Tuition alligators and legal education

The New York Times’s “Room for Debate” topic titled “The Case Against Law School” has generated a fair amount of attention, including posts here, here, and here on this blog. In an age of test-focused, create-a-compliant-employee models of education reform (e.g., No Child Left Behind), I side with debaters Linda Greene, Kevin Noble Maillard, and Geoffrey R. Stone, all of whom address the issue of valuing a law school education in terms beyond those that can be monetized or crammed into some other seemingly objective metric.

Looking back over the decades since I graduated, I can’t figure out how to objectively measure the value of frameworks for thinking that took three years of law school to materialize — frameworks I’m confident I would not have developed through apprenticeship and that have proved valuable (in intangible ways) not just in dealing with legal matters, but, as well, in understanding and dealing in practical ways with economic, social, political, ethical, and moral issues I encounter during my stumblings through life. Courses in labor law and regulated industries (both taught by the same professor) introduced me to Chicago economics and led me both to think more critically about, and to expand, my understanding of economics and (unexpectedly) to begin exploring more broadly the role of design in decisionmaking (a journey in which noneconomist and nonlawyer Don Norman routinely proves a trustworthy guide). My course in constitutional law opened up a different and useful way of thinking about the Constitution and law in general. A simulation seminar on Supreme Court decisionmaking provided striking insights into institutional decisionmaking and how institutional interests affect personal interests (and vice versa).

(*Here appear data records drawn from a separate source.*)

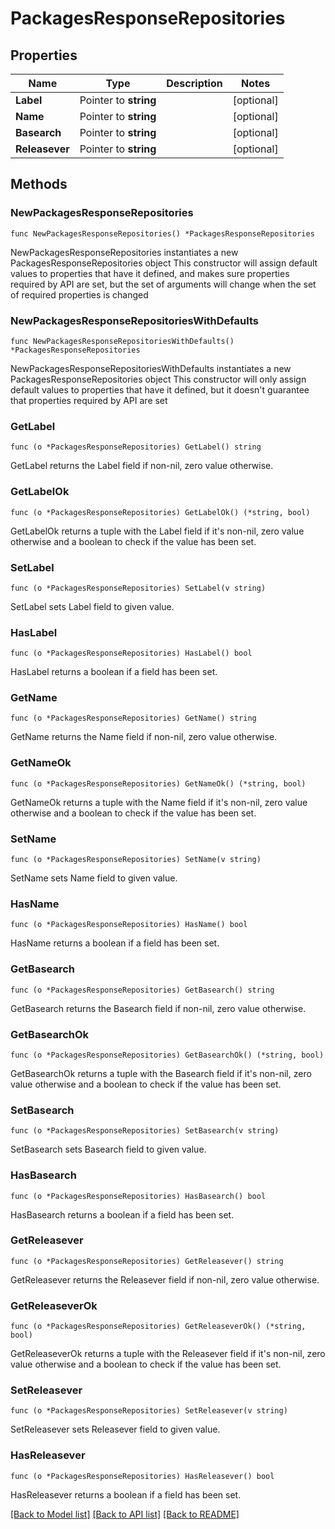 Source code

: # PackagesResponseRepositories

## Properties

Name | Type | Description | Notes
------------ | ------------- | ------------- | -------------
**Label** | Pointer to **string** |  | [optional] 
**Name** | Pointer to **string** |  | [optional] 
**Basearch** | Pointer to **string** |  | [optional] 
**Releasever** | Pointer to **string** |  | [optional] 

## Methods

### NewPackagesResponseRepositories

`func NewPackagesResponseRepositories() *PackagesResponseRepositories`

NewPackagesResponseRepositories instantiates a new PackagesResponseRepositories object
This constructor will assign default values to properties that have it defined,
and makes sure properties required by API are set, but the set of arguments
will change when the set of required properties is changed

### NewPackagesResponseRepositoriesWithDefaults

`func NewPackagesResponseRepositoriesWithDefaults() *PackagesResponseRepositories`

NewPackagesResponseRepositoriesWithDefaults instantiates a new PackagesResponseRepositories object
This constructor will only assign default values to properties that have it defined,
but it doesn't guarantee that properties required by API are set

### GetLabel

`func (o *PackagesResponseRepositories) GetLabel() string`

GetLabel returns the Label field if non-nil, zero value otherwise.

### GetLabelOk

`func (o *PackagesResponseRepositories) GetLabelOk() (*string, bool)`

GetLabelOk returns a tuple with the Label field if it's non-nil, zero value otherwise
and a boolean to check if the value has been set.

### SetLabel

`func (o *PackagesResponseRepositories) SetLabel(v string)`

SetLabel sets Label field to given value.

### HasLabel

`func (o *PackagesResponseRepositories) HasLabel() bool`

HasLabel returns a boolean if a field has been set.

### GetName

`func (o *PackagesResponseRepositories) GetName() string`

GetName returns the Name field if non-nil, zero value otherwise.

### GetNameOk

`func (o *PackagesResponseRepositories) GetNameOk() (*string, bool)`

GetNameOk returns a tuple with the Name field if it's non-nil, zero value otherwise
and a boolean to check if the value has been set.

### SetName

`func (o *PackagesResponseRepositories) SetName(v string)`

SetName sets Name field to given value.

### HasName

`func (o *PackagesResponseRepositories) HasName() bool`

HasName returns a boolean if a field has been set.

### GetBasearch

`func (o *PackagesResponseRepositories) GetBasearch() string`

GetBasearch returns the Basearch field if non-nil, zero value otherwise.

### GetBasearchOk

`func (o *PackagesResponseRepositories) GetBasearchOk() (*string, bool)`

GetBasearchOk returns a tuple with the Basearch field if it's non-nil, zero value otherwise
and a boolean to check if the value has been set.

### SetBasearch

`func (o *PackagesResponseRepositories) SetBasearch(v string)`

SetBasearch sets Basearch field to given value.

### HasBasearch

`func (o *PackagesResponseRepositories) HasBasearch() bool`

HasBasearch returns a boolean if a field has been set.

### GetReleasever

`func (o *PackagesResponseRepositories) GetReleasever() string`

GetReleasever returns the Releasever field if non-nil, zero value otherwise.

### GetReleaseverOk

`func (o *PackagesResponseRepositories) GetReleaseverOk() (*string, bool)`

GetReleaseverOk returns a tuple with the Releasever field if it's non-nil, zero value otherwise
and a boolean to check if the value has been set.

### SetReleasever

`func (o *PackagesResponseRepositories) SetReleasever(v string)`

SetReleasever sets Releasever field to given value.

### HasReleasever

`func (o *PackagesResponseRepositories) HasReleasever() bool`

HasReleasever returns a boolean if a field has been set.


[[Back to Model list]](../README.md#documentation-for-models) [[Back to API list]](../README.md#documentation-for-api-endpoints) [[Back to README]](../README.md)


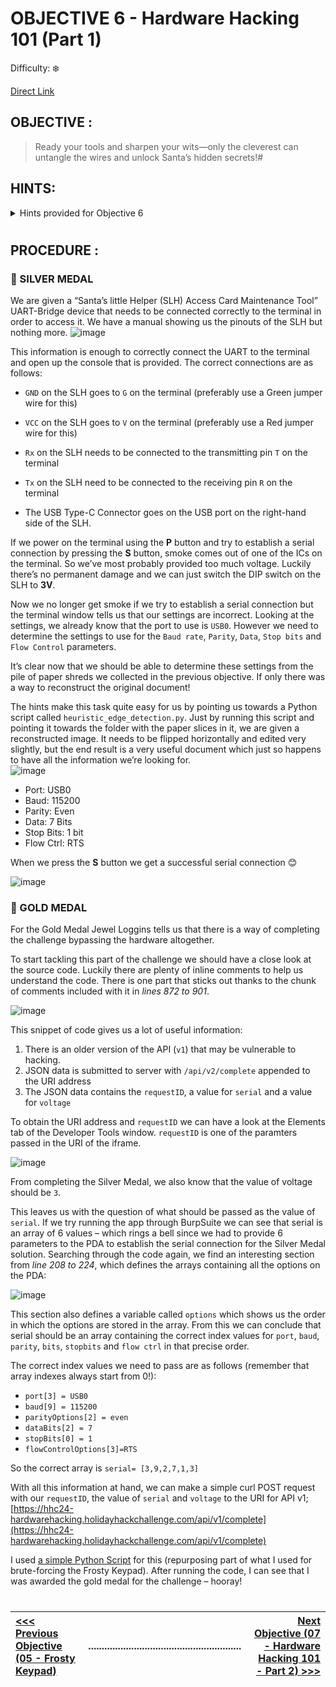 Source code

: # OBJECTIVE 6 - Hardware Hacking 101 (Part 1) #
Difficulty: ❄️

[Direct Link](https://hhc24-hardwarehacking.holidayhackchallenge.com)

## OBJECTIVE : ##
>Ready your tools and sharpen your wits—only the cleverest can untangle the wires and unlock Santa’s hidden secrets!#  

## HINTS: ##
<details>
  <summary>Hints provided for Objective 6</summary>
>-	Hey, I just caught wind of this neat way to piece back shredded paper! It's a fancy heuristic detection technique—sharp as an elf’s wit, I tell ya! Got a sample Python script right here, courtesy of Arnydo. Check it out when you have a sec: [heuristic_edge_detection.py]((https://gist.github.com/arnydo/5dc85343eca9b8eb98a0f157b9d4d719)).
>-	Have you ever wondered how elves manage to dispose of their sensitive documents? Turns out, they use this fancy shredder that is quite the marvel of engineering. It slices, it dices, it makes the paper practically disintegrate into a thousand tiny pieces. Perhaps, just perhaps, we could reassemble the pieces?

</details>

#  

## PROCEDURE : ##
### 🥈 SILVER MEDAL ###

We are given a “Santa’s little Helper (SLH) Access Card Maintenance Tool” UART-Bridge device that needs to be connected correctly to the terminal in order to access it.  We have a manual showing us the pinouts of the SLH but nothing more.
![image](https://github.com/user-attachments/assets/f5217501-95cb-470b-abf8-ff883a6549cb)

This information is enough to correctly connect the UART to the terminal and open up the console that is provided.  The correct connections are as follows:

- `GND` on the SLH goes to `G` on the terminal (preferably use a Green jumper wire for this)

- `VCC` on the SLH goes to `V` on the terminal (preferably use a Red jumper wire for this)

- `Rx` on the SLH needs to be connected to the transmitting pin `T` on the terminal

- `Tx` on the SLH need to be connected to the receiving pin `R` on the terminal

- The USB Type-C Connector goes on the USB port on the right-hand side of the SLH.
  
If we power on the terminal using the **P** button and try to establish a serial connection by pressing the **S** button, smoke comes out of one of the ICs on the terminal.  So we’ve most probably provided too much voltage.  Luckily there’s no permanent damage and we can just switch the DIP switch on the SLH to **3V**.

Now we no longer get smoke if we try to establish a serial connection but the terminal window tells us that our settings are incorrect.  Looking at the settings, we already know that the port to use is `USB0`.  However we need to determine the settings to use for the `Baud rate`, `Parity`, `Data`, `Stop bits` and `Flow Control` parameters.  

It’s clear now that we should be able to determine these settings from the pile of paper shreds we collected in the previous objective.  If only there was a way to reconstruct the original document!

The hints make this task quite easy for us by pointing us towards a Python script called `heuristic_edge_detection.py`.  Just by running this script and pointing it towards the folder with the paper slices in it, we are given a reconstructed image.  It needs to be flipped horizontally and edited very slightly, but the end result is a very useful document which just so happens to have all the information we’re looking for.  
![image](https://github.com/user-attachments/assets/a1ae7a87-4577-41d2-aa41-0959347bd6ba)

- Port: USB0
- Baud: 115200
- Parity: Even
- Data: 7 Bits
- Stop Bits: 1 bit
- Flow Ctrl: RTS

When we press the **S** button we get a successful serial connection 😊

![image](https://github.com/user-attachments/assets/ef3f7b47-41f2-4908-b76f-20cd6395c051)

### 🥇 GOLD MEDAL ###
For the Gold Medal Jewel Loggins tells us that there is a way of completing the challenge bypassing the hardware altogether.

To start tackling this part of the challenge we should have a close look at the source code.  Luckily there are plenty of inline comments to help us understand the code.  There is one part that sticks out thanks to the chunk of comments included with it in *lines 872 to 901*.

![image](https://github.com/user-attachments/assets/80b9a016-1a70-4cb2-a946-ea5c77e7dfac)

This snippet of code gives us a lot of useful information:
  1.	There is an older version of the API (`v1`) that may be vulnerable to hacking.
  2.	JSON data is submitted to server with `/api/v2/complete` appended to the URI address
  3.	The JSON data contains the `requestID`, a value for `serial` and a value for `voltage`

To obtain the URI address and `requestID` we can have a look at the Elements tab of the Developer Tools window.  `requestID` is one of the paramters passed in the URI of the iframe. 

![image](https://github.com/user-attachments/assets/3622c91c-2dd3-44a3-b9fc-f6ad98eebead)

From completing the Silver Medal, we also know that the value of voltage should be `3`.

This leaves us with the question of what should be passed as the value of `serial`. If we try running the app through BurpSuite we can see that serial is an array of 6 values – which rings a bell since we had to provide 6 parameters to the PDA to establish the serial connection for the Silver Medal solution.  Searching through the code again, we find an interesting section from *line 208 to 224*, which defines the arrays containing all the options on the PDA:

![image](https://github.com/user-attachments/assets/5840303c-406e-4b08-8b56-538306cf6a07)

This section also defines a variable called `options` which shows us the order in which the options are stored in the array.  From this we can conclude that serial should be an array containing the correct index values for `port`, `baud`, `parity`, `bits`, `stopbits` and `flow ctrl` in that precise order.

The correct index values we need to pass are as follows (remember that array indexes always start from 0!):
-	`port[3] = USB0`
-	`baud[9] = 115200`
-	`parityOptions[2] = even`
-	`dataBits[2] = 7`
-	`stopBits[0] = 1`
-	`flowControlOptions[3]=RTS`
  
So the correct array is `serial= [3,9,2,7,1,3]`

With all this information at hand, we can make a simple curl POST request with our `requestID`, the value of `serial` and `voltage` to the URI for API v1; [https://hhc24-hardwarehacking.holidayhackchallenge.com/api/v1/complete](https://hhc24-hardwarehacking.holidayhackchallenge.com/api/v1/complete)

I used [a simple Python Script](Code/hardware_hacking_bruteforce.py) for this (repurposing part of what I used for brute-forcing the Frosty Keypad). After running the code, I can see that I was awarded the gold medal for the challenge – hooray!

#
[<<< Previous Objective (05 - Frosty Keypad)](OBJECTIVE%2005%20-%20Frosty%20Keypad.md)|.........................................................| [Next Objective (07 - Hardware Hacking 101 - Part 2) >>>](OBJECTIVE%2006%20-%20Hardware%20Hacking%20101%20(Part%202).md)|
:-|--|-:

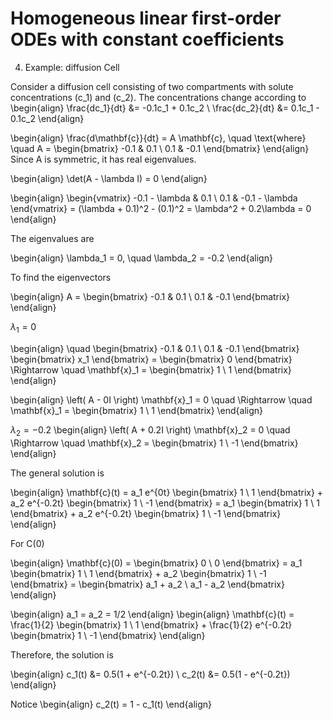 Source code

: # Homogeneous linear first-order ODEs with constant coefficients

4. Example: diffusion Cell

Consider a diffusion cell consisting of two compartments with solute concentrations (c_1) and (c_2).
The concentrations change according to
\begin{align}
\frac{dc_1}{dt} &= -0.1c_1 + 0.1c_2 \\
\frac{dc_2}{dt} &= 0.1c_1 - 0.1c_2
\end{align}

\begin{align}
\frac{d\mathbf{c}}{dt} = A \mathbf{c}, \quad \text{where} \quad A = \begin{bmatrix} -0.1 & 0.1 \\ 0.1 & -0.1 \end{bmatrix}
\end{align}
Since A is symmetric, it has real eigenvalues.

\begin{align}
\det(A - \lambda I) = 0
\end{align}

\begin{align}
\begin{vmatrix} -0.1 - \lambda & 0.1 \\ 0.1 & -0.1 - \lambda \end{vmatrix} = (\lambda + 0.1)^2 - (0.1)^2 = \lambda^2 + 0.2\lambda = 0
\end{align}

The eigenvalues are

\begin{align}
\lambda_1 = 0, \quad \lambda_2 = -0.2
\end{align}

To find the eigenvectors 

\begin{align}
A = \begin{bmatrix} -0.1 & 0.1 \\ 0.1 & -0.1 \end{bmatrix}
\end{align}

$\lambda_1 = 0$

\begin{align}
\quad \begin{bmatrix} -0.1 & 0.1 \\ 0.1 & -0.1 \end{bmatrix} \begin{bmatrix} x_1  \end{bmatrix} = \begin{bmatrix} 0 \end{bmatrix} \Rightarrow \quad \mathbf{x}_1 = \begin{bmatrix} 1 \\ 1 \end{bmatrix}
\end{align}

\begin{align}
\left( A - 0I \right) \mathbf{x}_1 = 0 \quad \Rightarrow \quad \mathbf{x}_1 = \begin{bmatrix} 1 \\ 1 \end{bmatrix}
\end{align}

$\lambda_2 = -0.2$
\begin{align}
\left( A + 0.2I \right) \mathbf{x}_2 = 0 \quad \Rightarrow \quad \mathbf{x}_2 = \begin{bmatrix} 1 \\ -1 \end{bmatrix}
\end{align}

The general solution is

\begin{align}
\mathbf{c}(t) = a_1 e^{0t} \begin{bmatrix} 1 \\ 1 \end{bmatrix} + a_2 e^{-0.2t} \begin{bmatrix} 1 \\ -1 \end{bmatrix}
= a_1 \begin{bmatrix} 1 \\ 1 \end{bmatrix} + a_2 e^{-0.2t} \begin{bmatrix} 1 \\ -1 \end{bmatrix}
\end{align}

For C(0)

\begin{align}
\mathbf{c}(0) = \begin{bmatrix} 0 \\ 0 \end{bmatrix}
= a_1 \begin{bmatrix} 1 \\ 1 \end{bmatrix} + a_2 \begin{bmatrix} 1 \\ -1 \end{bmatrix}
= \begin{bmatrix} a_1 + a_2 \\ a_1 - a_2 \end{bmatrix}
\end{align}

\begin{align}
a_1 = a_2 = 1/2
\end{align}
\begin{align}
\mathbf{c}(t) = \frac{1}{2} \begin{bmatrix} 1 \\ 1 \end{bmatrix} + \frac{1}{2} e^{-0.2t} \begin{bmatrix} 1 \\ -1 \end{bmatrix}
\end{align}

Therefore, the solution is 

\begin{align}
c_1(t) &= 0.5(1 + e^{-0.2t}) \\ 
c_2(t) &= 0.5(1 - e^{-0.2t})
\end{align}

Notice 
\begin{align}
c_2(t) = 1 - c_1(t)
\end{align} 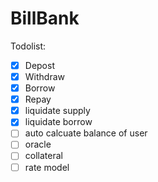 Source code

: # BillBank

Todolist:

- [x] Depost
- [x] Withdraw
- [x] Borrow
- [x] Repay
- [x] liquidate supply
- [x] liquidate borrow
- [ ] auto calcuate balance of user
- [ ] oracle
- [ ] collateral
- [ ] rate model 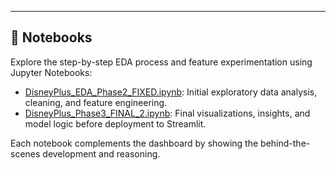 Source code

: ---

## 📓 Notebooks

Explore the step-by-step EDA process and feature experimentation using Jupyter Notebooks:

- [DisneyPlus_EDA_Phase2_FIXED.ipynb](disneyplus_dashboard/DisneyPlus_EDA_Phase2_FIXED.ipynb): Initial exploratory data analysis, cleaning, and feature engineering.
- [DisneyPlus_Phase3_FINAL_2.ipynb](disneyplus_dashboard/DisneyPlus_Phase3_FINAL_2.ipynb): Final visualizations, insights, and model logic before deployment to Streamlit.

Each notebook complements the dashboard by showing the behind-the-scenes development and reasoning. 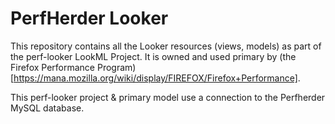 # PerfHerder Looker

This repository contains all the Looker resources (views, models) as part of the perf-looker LookML Project. It is owned and used primary by (the Firefox Performance Program)[https://mana.mozilla.org/wiki/display/FIREFOX/Firefox+Performance].

This perf-looker project & primary model use a connection to the Perfherder MySQL database.
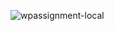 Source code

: ![wpassignment-local](https://github.com/WisdmLabs/tejas-html-assignment/assets/57285167/dcf1b0c8-c68d-4e1a-8415-9c83fa67bd9e)
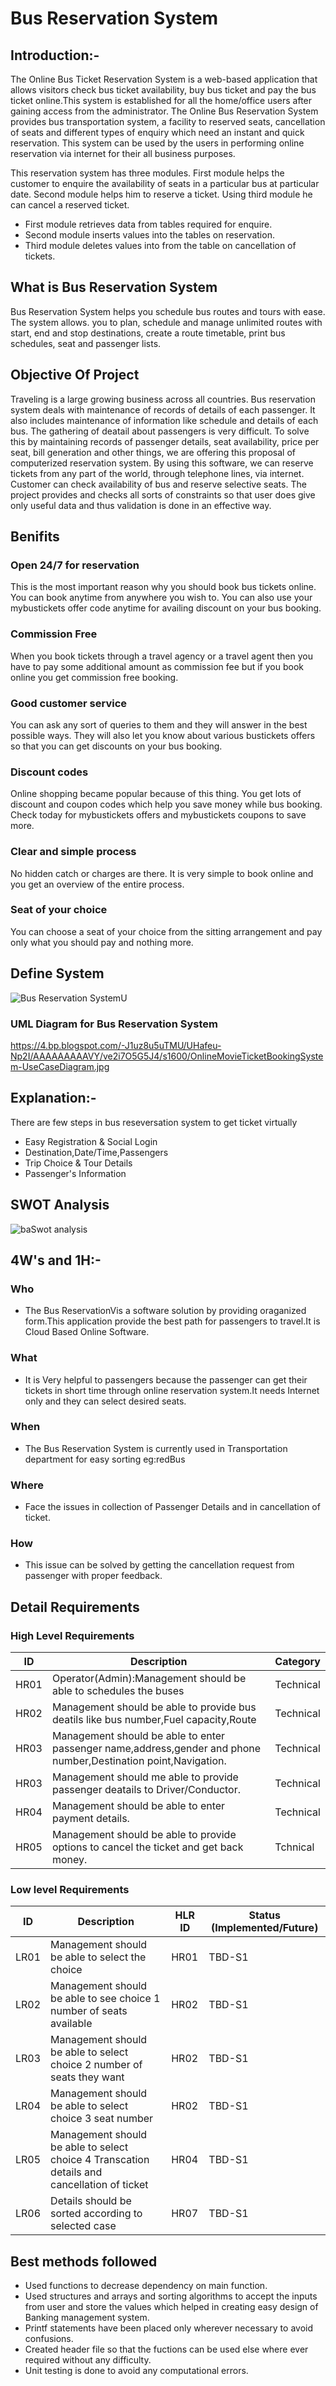 # Bus Reservation System

## Introduction:-
The Online Bus Ticket Reservation System is a web-based application that allows visitors check bus ticket
availability, buy bus ticket and pay the bus ticket online.This system is
established for all the home/office users after gaining access from the administrator. The Online Bus Reservation System provides bus transportation system, a facility to reserved seats,
cancellation of seats and different types of enquiry which need an instant and quick reservation. This system can
be used by the users in performing online reservation via internet for their all business purposes.

   This reservation system has three modules. First module helps the customer to enquire the availability of seats in a particular bus at particular date. Second module helps him to reserve a ticket. Using third module he can cancel a reserved ticket.
* First module retrieves data from tables required for enquire.
* Second module inserts values into the tables on reservation.
* Third module deletes values into from the table on cancellation of tickets.
## What is Bus Reservation System
Bus Reservation System helps you schedule bus routes and tours with ease. The system allows. you to plan, schedule and manage unlimited routes with start, end and stop destinations, create a route timetable, print bus schedules, seat and passenger lists.
## Objective Of Project
Traveling is a large growing business across all countries. Bus reservation system deals with maintenance of records of details of each passenger. It also includes maintenance of information like schedule and details of each bus.
The gathering of deatail about passengers is very difficult. To solve this by maintaining records of passenger details, seat availability, price per seat, bill generation and other things, we are offering this proposal of computerized reservation system.
By using this software, we can reserve tickets from any part of the world, through telephone lines, via internet. Customer can check availability of bus and reserve selective seats. The project provides and checks all sorts of constraints so that user does give only useful data and thus validation is done in an effective way.
## Benifits
### Open 24/7 for reservation
This is the most important reason why you should book bus tickets online. You can book anytime from anywhere you wish to. You can also use your mybustickets offer code anytime for availing discount on your bus booking.
### Commission Free
When you book tickets through a travel agency or a travel agent then you have to pay some additional amount as commission fee but if you book online you get commission free booking.
### Good customer service
You can ask any sort of queries to them and they will answer in the best possible ways. They will also let you know about various bustickets offers so that you can get discounts on your bus booking.
### Discount codes
Online shopping became popular because of this thing. You get lots of discount and coupon codes which help you save money while bus booking. Check today for mybustickets offers and mybustickets coupons to save more.
### Clear and simple process
No hidden catch or charges are there. It is very simple to book online and you get an overview of the entire process.
### Seat of your choice
You can choose a seat of your choice from the sitting arrangement and pay only what you should pay and nothing more. 
## Define System
![Bus Reservation System](https://itsourcecode.com/wp-content/uploads/2021/05/Bus-Resservation-System-DFD-Level-1.png?ezimgfmt=ng:webp/ngcb33)U
### UML Diagram for Bus Reservation System
https://4.bp.blogspot.com/-J1uz8u5uTMU/UHafeu-Np2I/AAAAAAAAAVY/ve2i7O5G5J4/s1600/OnlineMovieTicketBookingSystem-UseCaseDiagram.jpg
## Explanation:-
There are few steps in bus reseversation system to get ticket virtually
*  Easy Registration & Social Login
*  Destination,Date/Time,Passengers
*  Trip Choice & Tour Details
*  Passenger's Information
## SWOT Analysis
![baSwot analysis](https://iide.co/wp-content/uploads/2021/12/SWOT-Analysis-of-redBus-SWOT-Infographics-of-redBus.png)
## 4W's and 1H:-
### Who
*  The Bus ReservationVis a software solution by providing oraganized form.This application provide the best path for passengers to travel.It is Cloud Based Online Software.
### What
*  It is Very helpful to passengers because the passenger can get their tickets in short time through online reservation system.It needs Internet only and they can select desired seats.
### When
*  The Bus Reservation System is currently used in Transportation department for easy sorting
     eg:redBus
### Where
*  Face the issues in collection of Passenger Details and in cancellation of ticket.
### How
*  This issue can be solved by getting the cancellation request from passenger with proper feedback.
## Detail Requirements

### High Level Requirements
| ID      |   Description   | Category|
|-------  |---------     |   --------|
|  HR01   |Operator(Admin):Management should be able to schedules the buses |     Technical   |  |         |
|   HR02      |Management should be able to provide bus deatils like bus number,Fuel capacity,Route|Technical
|HR03|   Management should be able to enter passenger name,address,gender and phone number,Destination point,Navigation.|Technical
|HR03|  Management should me able to provide passenger deatails to Driver/Conductor.|Technical|
|HR04|Management should be able to enter payment details.|Technical|
HR05|Management should be able to provide options to cancel the ticket and get back money.    |Tchnical|
  
### Low level Requirements

| ID | Description | HLR ID | Status (Implemented/Future) |
| ---- | -------------------------------------- | ---- | ----- |
| LR01 | Management should be able to select the choice | HR01 | TBD-S1 |
| LR02 | Management should be able to see choice 1 number of seats available | HR02 | TBD-S1 |
| LR03 | Management should be able to select choice 2 number of seats they want| HR02 | TBD-S1 |
| LR04 | Management should be able to select choice 3 seat number | HR02 | TBD-S1 |
| LR05 | Management should be able to select choice 4 Transcation details and cancellation of ticket| HR04 | TBD-S1 |
| LR06 | Details should be sorted according to selected case | HR07 | TBD-S1 |


## Best methods followed
 * Used functions to decrease dependency on main function.
 * Used structures and arrays and sorting algorithms to accept the inputs from user and store the values which helped in creating easy design of Banking management system.
 * Printf statements have been placed only wherever necessary to avoid confusions.
 * Created header file so that the fuctions can be used else where ever required without any difficulty.
 * Unit testing is done to avoid any computational errors.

I don’t contend that alternative models of legal education won’t or can’t work. I do object, however, that those who press for alternative models tend to focus almost exclusively on the cost of obtaining a law degree while denigrating or ignoring benefits that don’t translate directly or immediately into a paycheck. I certainly understand (based on the level of debt I incurred) that when faced with tuition bills like those law students encounter these days, it’s difficult (impossible, maybe?) to foresee distant benefits. But even as my student debt (and that of my wife) mounted in those days, I recalled the placard that often appeared in offices in which I worked during my military service: “When you are up to your ass in alligators, it is difficult to remind yourself that your initial objective was to drain the swamp.” When tuition dollars look like those alligators, it’s difficult to remind yourself that education is, in fact, about more than the alligators.